Hungarian 'vin de merde' conviction quashed
- Friday 22 July 2011
European Court: conviction quashed
Hungarian journalist Péter Uj was fiercely critical of a wine made by the state-owned T. Zrt wine company.
He wrote that the wine ‘had been enough to make me cry: sour, blunt and over-oxidised stuff, bad-quality ingredients collected from all kinds of leftovers, grey mould plus a bit of sugar from Szerencs, musty barrel – but because we are still there ... hundreds of thousands of Hungarians drink [this] shit with pride.’
He was convicted of defamation in June 2009 in the Budapest district court for the article which had appeared in January 2008 in an opinion column in national newspaper Népszabadság.
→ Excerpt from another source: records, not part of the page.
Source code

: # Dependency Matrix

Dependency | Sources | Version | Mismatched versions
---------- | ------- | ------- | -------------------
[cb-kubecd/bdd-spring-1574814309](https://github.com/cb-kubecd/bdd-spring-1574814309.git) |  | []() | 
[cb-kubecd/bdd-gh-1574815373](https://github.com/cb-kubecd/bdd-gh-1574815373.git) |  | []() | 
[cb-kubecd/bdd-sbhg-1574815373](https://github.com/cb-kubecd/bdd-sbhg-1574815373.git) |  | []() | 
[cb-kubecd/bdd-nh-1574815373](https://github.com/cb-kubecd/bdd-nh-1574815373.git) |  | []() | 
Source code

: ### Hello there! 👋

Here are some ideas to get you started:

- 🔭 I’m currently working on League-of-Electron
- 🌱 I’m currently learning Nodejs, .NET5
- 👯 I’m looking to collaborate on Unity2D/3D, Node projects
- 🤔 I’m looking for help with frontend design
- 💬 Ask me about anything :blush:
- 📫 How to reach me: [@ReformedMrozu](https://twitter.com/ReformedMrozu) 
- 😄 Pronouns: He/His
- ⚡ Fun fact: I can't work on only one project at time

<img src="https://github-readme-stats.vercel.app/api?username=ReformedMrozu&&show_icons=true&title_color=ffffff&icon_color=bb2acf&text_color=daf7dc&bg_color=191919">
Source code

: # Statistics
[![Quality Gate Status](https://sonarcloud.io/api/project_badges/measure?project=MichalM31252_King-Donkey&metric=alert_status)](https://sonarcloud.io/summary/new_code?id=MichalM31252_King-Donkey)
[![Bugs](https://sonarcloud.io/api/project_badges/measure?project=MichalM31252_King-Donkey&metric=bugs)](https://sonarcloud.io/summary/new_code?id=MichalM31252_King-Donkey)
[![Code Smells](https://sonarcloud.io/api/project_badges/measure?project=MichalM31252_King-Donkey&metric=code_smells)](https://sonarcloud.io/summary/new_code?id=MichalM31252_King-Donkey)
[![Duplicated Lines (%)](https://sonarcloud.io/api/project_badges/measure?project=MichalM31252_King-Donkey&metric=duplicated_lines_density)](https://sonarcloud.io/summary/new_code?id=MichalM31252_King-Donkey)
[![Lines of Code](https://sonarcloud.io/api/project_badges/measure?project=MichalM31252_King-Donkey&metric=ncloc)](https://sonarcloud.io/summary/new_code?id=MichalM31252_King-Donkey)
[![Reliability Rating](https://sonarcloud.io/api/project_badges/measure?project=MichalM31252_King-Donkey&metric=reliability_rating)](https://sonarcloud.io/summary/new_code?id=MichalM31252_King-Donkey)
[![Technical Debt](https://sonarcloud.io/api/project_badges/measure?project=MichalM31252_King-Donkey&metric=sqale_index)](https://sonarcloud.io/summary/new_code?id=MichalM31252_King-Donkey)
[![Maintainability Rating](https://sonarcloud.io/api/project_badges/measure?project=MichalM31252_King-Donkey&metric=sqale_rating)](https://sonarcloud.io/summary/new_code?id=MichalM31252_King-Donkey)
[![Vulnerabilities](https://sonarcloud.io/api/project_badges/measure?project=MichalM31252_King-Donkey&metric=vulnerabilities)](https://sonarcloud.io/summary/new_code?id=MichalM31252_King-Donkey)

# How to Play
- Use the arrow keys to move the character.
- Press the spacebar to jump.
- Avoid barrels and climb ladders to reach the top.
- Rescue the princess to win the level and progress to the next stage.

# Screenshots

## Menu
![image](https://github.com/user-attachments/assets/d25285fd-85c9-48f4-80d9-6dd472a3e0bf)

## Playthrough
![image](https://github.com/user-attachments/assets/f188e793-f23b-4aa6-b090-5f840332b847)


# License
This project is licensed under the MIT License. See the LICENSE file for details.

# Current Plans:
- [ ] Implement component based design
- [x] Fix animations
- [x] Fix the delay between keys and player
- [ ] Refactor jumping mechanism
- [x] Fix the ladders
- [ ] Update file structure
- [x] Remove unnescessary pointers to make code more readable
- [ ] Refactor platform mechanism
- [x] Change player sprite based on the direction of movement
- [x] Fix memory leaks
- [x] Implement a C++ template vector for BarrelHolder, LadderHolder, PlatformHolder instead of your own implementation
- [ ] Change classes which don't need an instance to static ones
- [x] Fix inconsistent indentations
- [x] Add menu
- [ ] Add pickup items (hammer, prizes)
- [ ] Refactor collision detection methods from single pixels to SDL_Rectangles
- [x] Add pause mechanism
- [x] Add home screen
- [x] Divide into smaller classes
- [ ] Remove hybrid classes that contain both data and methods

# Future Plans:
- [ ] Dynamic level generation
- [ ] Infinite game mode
The court found that the criticism 'went beyond the boundaries of journalistic opinion'.
Uj appealed and the following November the Budapest regional court changed the conviction to libel.
This judgement was upheld in the Hungarian Supreme Court in May 2010.
In its judgment on 19 July the European Court – Europe’s supreme court for human rights abuses – observed that the wine company had ‘the right to defend itself against defamatory allegations and that there was a general interest in protecting the commercial success and viability of companies’.
But it said ‘there was a difference between damaging a person’s reputation, with the repercussions that that could have on their dignity, and a company’s commercial reputation, which has no moral dimension.’
The court found that Uj's intention was 'satirical...that the applicant's primary aim was to raise awareness about the disadvantages of State ownership rather than to denigrate the quality of the products of the company in the minds of the readers.'
In finding a violation of Uj’s right to freedom of expression under Article 10 of the European Convention on Human Rights, the Court ordered the Republic of Hungary to pay Uj €3,580 in costs.
The case is a direct echo of the celebrated case of 2003 in which French magazine Lyon Mag was taken to court by Beaujolais producers for describing their wine as 'vin de merde'. The case was finally settled in the magazine's favour in 2005.